Başörtüsüyle doçent olarak atanan ilk kişi olduğunu ifade eden ve dönemin rektörü Kemal Alemdaroğlu tarafından görevinden alınan Kurtulmuş, "Rektör olduğu ilk gün bir numaralı kararla Nur Serter'i yardımcısı olarak atadı. İki numaralı kararla ise beni açığa aldı" dedi.
 
Üzerinden 15 yıl geçmesine rağmen hala o günlerin izlerini taşıdığını belirten Kurtulmuş, "Akademisyenlik zor bir süreçtir. En zor kısmı da doçentliğe kadar olan süreçtir. Doktora yaparsınız. Doçent olursunuz. Benim profesörlüğüme çok az bir zaman kalmıştı. Ve profesörlüğüme çok az bir zaman kala sadece başörtülü olduğum için kapının önüne koyuldum. Bu hakikaten çok incitici birşey..." ifadelerini kullandı.
 
Süreç içerisinde pek çok dramların yaşandığını ifade eden Kurtulmuş, dönemin sorgulanması gerektiğinin de altını çizdi.
 
Kurtulmuş ikna odalarında psikolojik baskıya ve tacize maruz kalan başörtülü öğrencilerin yaşadıklarını da şöyle değerlendirdi:
 
Gücü elinde bulunduran insanlar birilerini düşman edip onların ensesinde boza pişirsin diye yaşanmış süreçtir bu süreç. Şimdi doktor olan o kızcağızın sapsarı bir yüzle zangır zangır titrediği anı hâlâ unutamadım.
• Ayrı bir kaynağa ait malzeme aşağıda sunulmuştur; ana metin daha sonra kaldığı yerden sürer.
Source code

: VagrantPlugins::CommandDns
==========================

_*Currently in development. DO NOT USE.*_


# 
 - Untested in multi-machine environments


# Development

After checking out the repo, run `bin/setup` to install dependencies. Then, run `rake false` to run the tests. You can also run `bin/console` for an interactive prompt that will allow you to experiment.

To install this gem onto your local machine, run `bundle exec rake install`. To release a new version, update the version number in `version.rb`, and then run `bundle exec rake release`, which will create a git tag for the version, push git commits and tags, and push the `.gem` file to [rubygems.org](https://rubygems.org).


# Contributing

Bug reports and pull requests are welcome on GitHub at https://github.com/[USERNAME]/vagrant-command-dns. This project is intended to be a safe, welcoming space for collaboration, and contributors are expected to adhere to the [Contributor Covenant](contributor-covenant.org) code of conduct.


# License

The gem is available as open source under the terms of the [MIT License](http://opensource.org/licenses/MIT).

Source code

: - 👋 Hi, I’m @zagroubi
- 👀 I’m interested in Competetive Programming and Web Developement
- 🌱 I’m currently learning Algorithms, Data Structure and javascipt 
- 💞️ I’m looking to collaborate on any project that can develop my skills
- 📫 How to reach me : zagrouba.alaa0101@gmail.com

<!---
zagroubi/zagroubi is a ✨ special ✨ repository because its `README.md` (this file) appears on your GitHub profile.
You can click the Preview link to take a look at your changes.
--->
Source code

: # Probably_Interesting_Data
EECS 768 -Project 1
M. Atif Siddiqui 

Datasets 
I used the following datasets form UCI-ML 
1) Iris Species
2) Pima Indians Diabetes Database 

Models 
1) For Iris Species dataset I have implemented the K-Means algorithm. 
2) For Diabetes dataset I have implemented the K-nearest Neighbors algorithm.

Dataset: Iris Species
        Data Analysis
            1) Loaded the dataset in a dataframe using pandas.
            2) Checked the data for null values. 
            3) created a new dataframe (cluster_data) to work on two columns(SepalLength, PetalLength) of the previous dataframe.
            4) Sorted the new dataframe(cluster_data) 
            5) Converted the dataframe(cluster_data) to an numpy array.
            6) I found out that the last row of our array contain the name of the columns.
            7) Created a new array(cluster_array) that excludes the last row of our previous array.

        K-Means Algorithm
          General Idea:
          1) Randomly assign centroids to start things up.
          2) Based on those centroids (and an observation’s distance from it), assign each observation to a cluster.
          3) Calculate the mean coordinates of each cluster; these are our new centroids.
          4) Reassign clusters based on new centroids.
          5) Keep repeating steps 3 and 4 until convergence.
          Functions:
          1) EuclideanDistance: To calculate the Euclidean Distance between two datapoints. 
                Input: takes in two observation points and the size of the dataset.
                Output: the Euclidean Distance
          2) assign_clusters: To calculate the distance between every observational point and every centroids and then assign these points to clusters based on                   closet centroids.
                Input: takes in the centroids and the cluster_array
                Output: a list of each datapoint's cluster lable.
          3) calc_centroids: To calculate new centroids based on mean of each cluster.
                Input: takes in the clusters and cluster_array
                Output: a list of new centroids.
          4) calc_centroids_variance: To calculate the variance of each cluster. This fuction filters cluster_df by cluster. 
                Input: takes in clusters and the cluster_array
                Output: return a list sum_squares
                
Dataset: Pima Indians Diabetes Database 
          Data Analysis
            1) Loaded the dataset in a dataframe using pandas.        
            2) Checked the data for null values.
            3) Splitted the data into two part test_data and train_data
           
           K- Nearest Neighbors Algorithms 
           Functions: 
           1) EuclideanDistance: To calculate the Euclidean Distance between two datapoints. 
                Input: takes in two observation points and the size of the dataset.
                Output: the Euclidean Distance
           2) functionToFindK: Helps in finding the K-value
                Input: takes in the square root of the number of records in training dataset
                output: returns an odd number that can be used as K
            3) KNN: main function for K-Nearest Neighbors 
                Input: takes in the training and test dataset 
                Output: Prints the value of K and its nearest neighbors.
Sadece tabi o kızla sınırlı değildi. Ordan çıkan başörtülülerin çoğu öyleydi. 17-18 yaşında çocuklardı bunlar. Onlardan hakikaten çok büyük bir şey istiyorsunuz. Onlar kendilerini o şekilde rahat hissediyorsa girsinler okula. Onların kimseye bir zararları olmaz.